In April 2010, a little-known group called WikiLeaks released footage taken by a U.S. Army helicopter as it overflew a Baghdad suburb three years earlier, near the height of the Iraq War. At the end of the video - after the viewer had watched cannonfire slam into a crowd and listened to American soldiers calmly target and mow down survivors, including two Reuters employees - the credits rolled.
The first name on the screen was Julian Assange, "producer, creative director" - not to mention self-taught hacker and the man who founded WikiLeaks to take secrets from the powerful and give them to the public. That's how Assange was introduced to the world, though it may be hard to remember after he was captured in London on Thursday - a haggard, white-bearded man in his late 40s, whose popular reputation as a First Amendment hero had atrophied since 2010 to the point of unrecognizability.

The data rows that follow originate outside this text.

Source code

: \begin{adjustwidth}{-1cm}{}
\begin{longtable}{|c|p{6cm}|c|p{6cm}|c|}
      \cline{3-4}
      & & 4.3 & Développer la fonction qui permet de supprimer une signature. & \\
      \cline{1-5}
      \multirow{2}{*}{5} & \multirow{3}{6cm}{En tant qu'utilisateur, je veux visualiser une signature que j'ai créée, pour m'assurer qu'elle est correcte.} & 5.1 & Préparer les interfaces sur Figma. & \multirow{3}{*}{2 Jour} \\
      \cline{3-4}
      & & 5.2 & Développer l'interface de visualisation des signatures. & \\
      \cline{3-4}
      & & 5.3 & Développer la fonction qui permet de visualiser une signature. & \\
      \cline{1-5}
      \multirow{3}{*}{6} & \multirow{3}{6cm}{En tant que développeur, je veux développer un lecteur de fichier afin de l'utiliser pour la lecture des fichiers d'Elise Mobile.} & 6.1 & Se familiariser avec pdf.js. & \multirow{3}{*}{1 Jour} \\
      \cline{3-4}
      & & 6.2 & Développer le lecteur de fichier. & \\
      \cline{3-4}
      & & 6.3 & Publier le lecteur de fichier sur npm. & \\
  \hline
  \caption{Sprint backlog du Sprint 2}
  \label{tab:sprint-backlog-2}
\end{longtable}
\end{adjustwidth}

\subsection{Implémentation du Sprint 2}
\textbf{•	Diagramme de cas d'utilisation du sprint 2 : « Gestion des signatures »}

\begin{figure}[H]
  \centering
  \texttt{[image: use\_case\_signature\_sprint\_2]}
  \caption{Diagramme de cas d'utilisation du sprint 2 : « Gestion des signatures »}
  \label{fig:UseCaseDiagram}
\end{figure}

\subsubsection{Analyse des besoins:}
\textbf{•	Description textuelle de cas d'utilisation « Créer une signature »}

The gunship video was viewed millions of time on YouTube, and WikiLeaks followed it up by releasing huge caches of classified U.S. documents: embarrassing diplomatic cables and disturbing revelations about the wars in Iraq and Afghanistan. By the end of 2010, Senate Republican leader Mitch McConnell had called Assange a "a high-tech terrorist," Secretary of State Hillary Clinton had accused him of launching an "attack" on the world, and future president Donald Trump had suggested those involved in the leaks be executed.
What so many politicians condemned, so much of the public celebrated.

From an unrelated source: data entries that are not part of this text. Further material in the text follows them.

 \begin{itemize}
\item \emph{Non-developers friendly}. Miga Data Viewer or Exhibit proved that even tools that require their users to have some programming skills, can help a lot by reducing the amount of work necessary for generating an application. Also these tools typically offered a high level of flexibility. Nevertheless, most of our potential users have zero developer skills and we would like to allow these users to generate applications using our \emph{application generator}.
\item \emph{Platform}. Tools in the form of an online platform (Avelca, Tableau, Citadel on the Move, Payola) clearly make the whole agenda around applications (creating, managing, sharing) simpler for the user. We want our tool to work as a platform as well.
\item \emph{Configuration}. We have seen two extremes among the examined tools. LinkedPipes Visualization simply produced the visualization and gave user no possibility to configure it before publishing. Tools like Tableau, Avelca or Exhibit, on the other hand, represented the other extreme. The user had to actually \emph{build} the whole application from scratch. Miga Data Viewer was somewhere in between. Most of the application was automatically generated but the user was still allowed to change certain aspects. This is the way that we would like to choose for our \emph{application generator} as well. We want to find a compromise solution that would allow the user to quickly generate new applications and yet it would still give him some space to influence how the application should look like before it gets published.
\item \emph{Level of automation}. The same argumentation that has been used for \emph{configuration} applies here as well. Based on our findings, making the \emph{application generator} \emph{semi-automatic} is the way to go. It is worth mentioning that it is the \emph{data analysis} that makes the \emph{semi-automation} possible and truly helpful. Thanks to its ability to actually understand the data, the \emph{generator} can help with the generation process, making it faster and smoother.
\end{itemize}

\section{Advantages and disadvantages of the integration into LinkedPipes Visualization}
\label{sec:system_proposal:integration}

Assange was instantly praised by First Amendment and press freedom groups. The readers of Time magazine and Le Monde overwhelmingly voted for him in celebrity-of-the-year contests. He gave a TED talk. International newspapers worked behind the scenes with Assange to publish tens of thousands of leaked documents. And even after Assange went into hiding from the growing number of governments investigating him for alleged crimes ranging from sexual assault to espionage, reporters and TV hosts managed to track him down for sometimes fawning interviews.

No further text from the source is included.